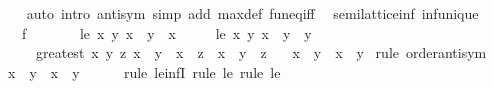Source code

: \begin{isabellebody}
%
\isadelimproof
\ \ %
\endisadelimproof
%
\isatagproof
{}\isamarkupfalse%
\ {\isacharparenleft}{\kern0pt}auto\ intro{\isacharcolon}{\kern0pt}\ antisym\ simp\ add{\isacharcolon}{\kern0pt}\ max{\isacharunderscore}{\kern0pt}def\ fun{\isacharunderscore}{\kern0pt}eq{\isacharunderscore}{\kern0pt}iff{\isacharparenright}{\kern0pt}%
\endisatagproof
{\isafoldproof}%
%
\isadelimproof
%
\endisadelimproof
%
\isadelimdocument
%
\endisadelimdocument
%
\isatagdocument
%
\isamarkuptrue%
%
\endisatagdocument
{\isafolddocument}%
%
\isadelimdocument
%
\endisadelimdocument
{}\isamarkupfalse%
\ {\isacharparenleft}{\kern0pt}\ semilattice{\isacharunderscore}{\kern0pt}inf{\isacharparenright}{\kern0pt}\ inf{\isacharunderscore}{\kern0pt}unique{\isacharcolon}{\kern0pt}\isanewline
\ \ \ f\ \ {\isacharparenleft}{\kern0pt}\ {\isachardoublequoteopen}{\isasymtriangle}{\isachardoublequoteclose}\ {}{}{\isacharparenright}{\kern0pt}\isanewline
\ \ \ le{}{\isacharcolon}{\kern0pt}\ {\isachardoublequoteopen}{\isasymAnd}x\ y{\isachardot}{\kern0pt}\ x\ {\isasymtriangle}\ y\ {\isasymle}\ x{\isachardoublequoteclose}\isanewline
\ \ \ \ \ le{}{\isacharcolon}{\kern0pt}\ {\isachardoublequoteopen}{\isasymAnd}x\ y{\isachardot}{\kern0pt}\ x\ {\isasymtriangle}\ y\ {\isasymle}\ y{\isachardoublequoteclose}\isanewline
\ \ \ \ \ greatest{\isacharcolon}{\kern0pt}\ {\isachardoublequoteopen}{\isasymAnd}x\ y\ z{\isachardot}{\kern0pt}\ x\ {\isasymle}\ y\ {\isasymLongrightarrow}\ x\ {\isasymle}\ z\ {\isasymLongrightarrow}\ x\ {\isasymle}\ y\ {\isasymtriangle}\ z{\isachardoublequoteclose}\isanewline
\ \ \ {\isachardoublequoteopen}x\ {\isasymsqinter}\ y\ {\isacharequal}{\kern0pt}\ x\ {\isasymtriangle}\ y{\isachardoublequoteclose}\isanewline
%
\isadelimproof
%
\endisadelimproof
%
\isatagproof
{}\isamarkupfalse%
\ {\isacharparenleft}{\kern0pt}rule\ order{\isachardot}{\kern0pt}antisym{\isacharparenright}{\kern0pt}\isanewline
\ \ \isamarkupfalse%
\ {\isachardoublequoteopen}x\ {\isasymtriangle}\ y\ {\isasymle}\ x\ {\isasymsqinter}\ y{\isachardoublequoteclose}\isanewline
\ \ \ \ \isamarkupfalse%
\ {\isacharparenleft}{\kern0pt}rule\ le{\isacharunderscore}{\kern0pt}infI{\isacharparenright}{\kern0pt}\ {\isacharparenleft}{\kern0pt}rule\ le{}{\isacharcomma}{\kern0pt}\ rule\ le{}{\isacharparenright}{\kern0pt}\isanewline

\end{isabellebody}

....

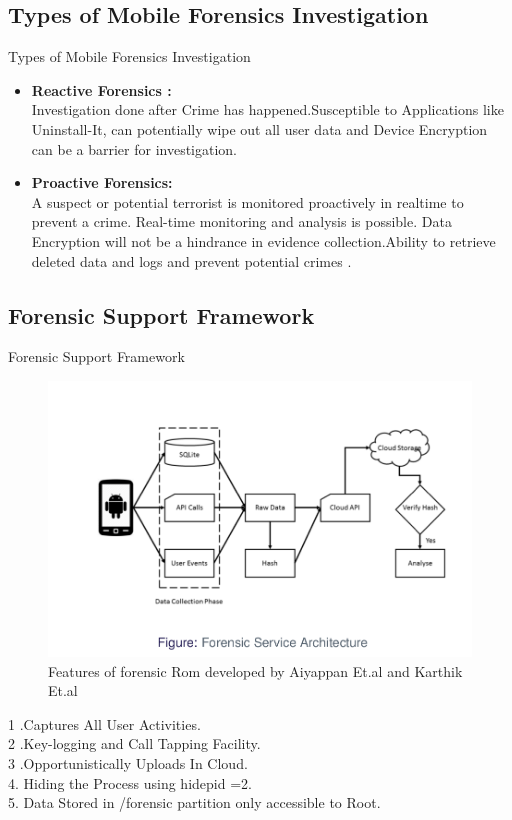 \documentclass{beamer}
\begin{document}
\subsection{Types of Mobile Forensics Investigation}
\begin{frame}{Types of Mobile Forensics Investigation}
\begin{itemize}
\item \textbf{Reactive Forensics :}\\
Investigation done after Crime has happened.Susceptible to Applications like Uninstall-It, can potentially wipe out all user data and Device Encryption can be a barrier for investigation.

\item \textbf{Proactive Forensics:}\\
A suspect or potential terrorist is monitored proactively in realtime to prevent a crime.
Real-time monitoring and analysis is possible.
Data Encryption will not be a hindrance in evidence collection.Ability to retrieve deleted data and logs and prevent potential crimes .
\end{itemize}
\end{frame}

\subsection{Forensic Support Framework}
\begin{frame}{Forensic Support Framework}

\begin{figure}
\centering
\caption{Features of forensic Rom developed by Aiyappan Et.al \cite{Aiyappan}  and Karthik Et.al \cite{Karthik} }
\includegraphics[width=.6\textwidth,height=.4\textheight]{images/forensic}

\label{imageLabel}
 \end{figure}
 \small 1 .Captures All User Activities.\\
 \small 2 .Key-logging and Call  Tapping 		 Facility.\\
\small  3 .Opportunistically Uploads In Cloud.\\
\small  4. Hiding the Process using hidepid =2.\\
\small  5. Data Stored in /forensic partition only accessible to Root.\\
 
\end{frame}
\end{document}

....

**WORK REQUIRED**
Tally how many lines in the material above hold the word "begin". Write only that number.

**TASK RESPONSE**
6